<<<<

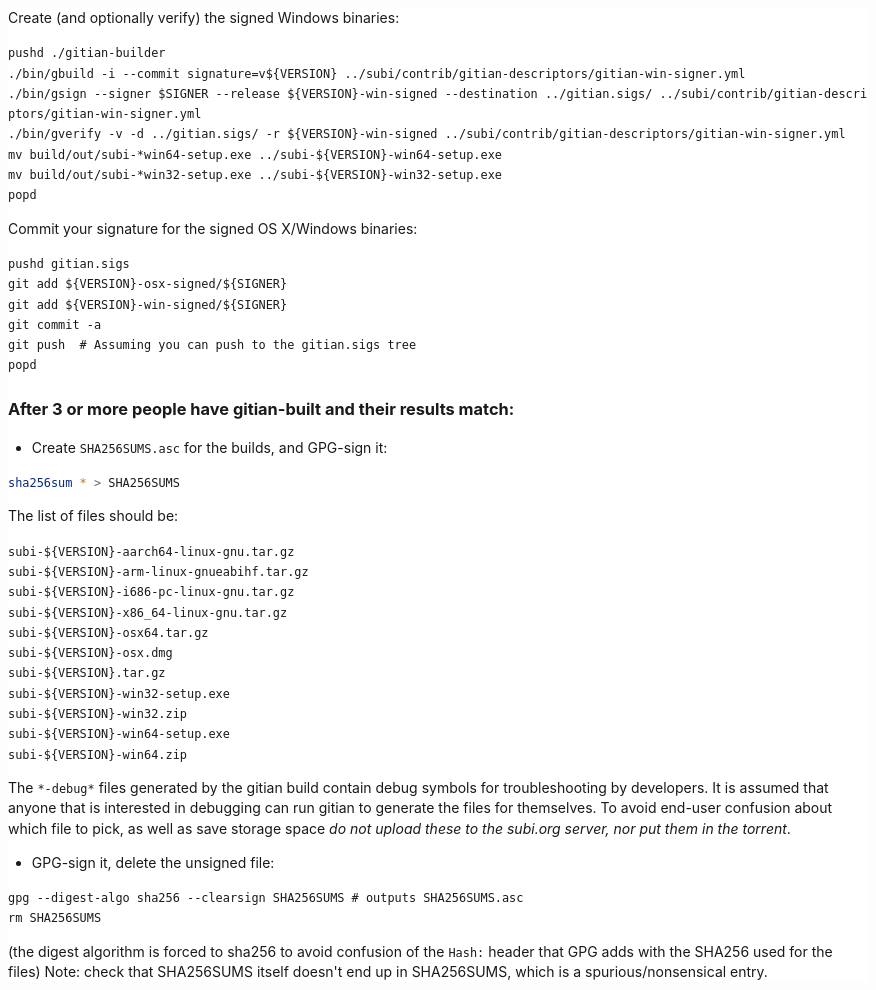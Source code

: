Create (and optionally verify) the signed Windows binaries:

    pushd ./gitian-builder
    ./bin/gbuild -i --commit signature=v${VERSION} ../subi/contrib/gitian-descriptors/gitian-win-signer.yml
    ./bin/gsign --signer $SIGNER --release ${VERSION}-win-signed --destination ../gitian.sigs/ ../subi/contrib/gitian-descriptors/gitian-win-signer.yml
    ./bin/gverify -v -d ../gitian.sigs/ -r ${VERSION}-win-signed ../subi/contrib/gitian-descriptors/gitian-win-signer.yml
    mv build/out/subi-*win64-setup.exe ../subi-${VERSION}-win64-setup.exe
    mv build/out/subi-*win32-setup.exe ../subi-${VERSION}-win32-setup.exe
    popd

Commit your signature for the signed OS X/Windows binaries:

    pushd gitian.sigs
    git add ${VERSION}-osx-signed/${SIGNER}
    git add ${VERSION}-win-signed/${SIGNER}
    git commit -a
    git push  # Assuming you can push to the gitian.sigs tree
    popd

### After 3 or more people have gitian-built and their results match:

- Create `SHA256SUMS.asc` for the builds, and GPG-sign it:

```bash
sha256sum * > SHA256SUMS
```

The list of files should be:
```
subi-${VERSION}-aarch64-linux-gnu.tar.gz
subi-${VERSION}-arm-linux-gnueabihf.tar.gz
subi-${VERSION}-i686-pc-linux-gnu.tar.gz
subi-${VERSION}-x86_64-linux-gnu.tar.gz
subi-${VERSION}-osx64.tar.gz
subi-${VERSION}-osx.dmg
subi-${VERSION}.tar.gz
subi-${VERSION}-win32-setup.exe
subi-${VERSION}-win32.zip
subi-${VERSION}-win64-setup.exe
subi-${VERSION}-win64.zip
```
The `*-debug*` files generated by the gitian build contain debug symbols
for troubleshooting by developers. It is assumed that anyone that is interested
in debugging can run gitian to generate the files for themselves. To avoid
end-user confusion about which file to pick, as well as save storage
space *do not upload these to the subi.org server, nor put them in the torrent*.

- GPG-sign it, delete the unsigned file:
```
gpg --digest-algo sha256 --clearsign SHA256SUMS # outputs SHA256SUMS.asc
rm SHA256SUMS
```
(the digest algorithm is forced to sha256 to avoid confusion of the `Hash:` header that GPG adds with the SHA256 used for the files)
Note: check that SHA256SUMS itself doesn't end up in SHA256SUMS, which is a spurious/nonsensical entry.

>>>>

For the string "that", return every line of the data where it appears.

for troubleshooting by developers. It is assumed that anyone that is interested
(the digest algorithm is forced to sha256 to avoid confusion of the `Hash:` header that GPG adds with the SHA256 used for the files)
Note: check that SHA256SUMS itself doesn't end up in SHA256SUMS, which is a spurious/nonsensical entry.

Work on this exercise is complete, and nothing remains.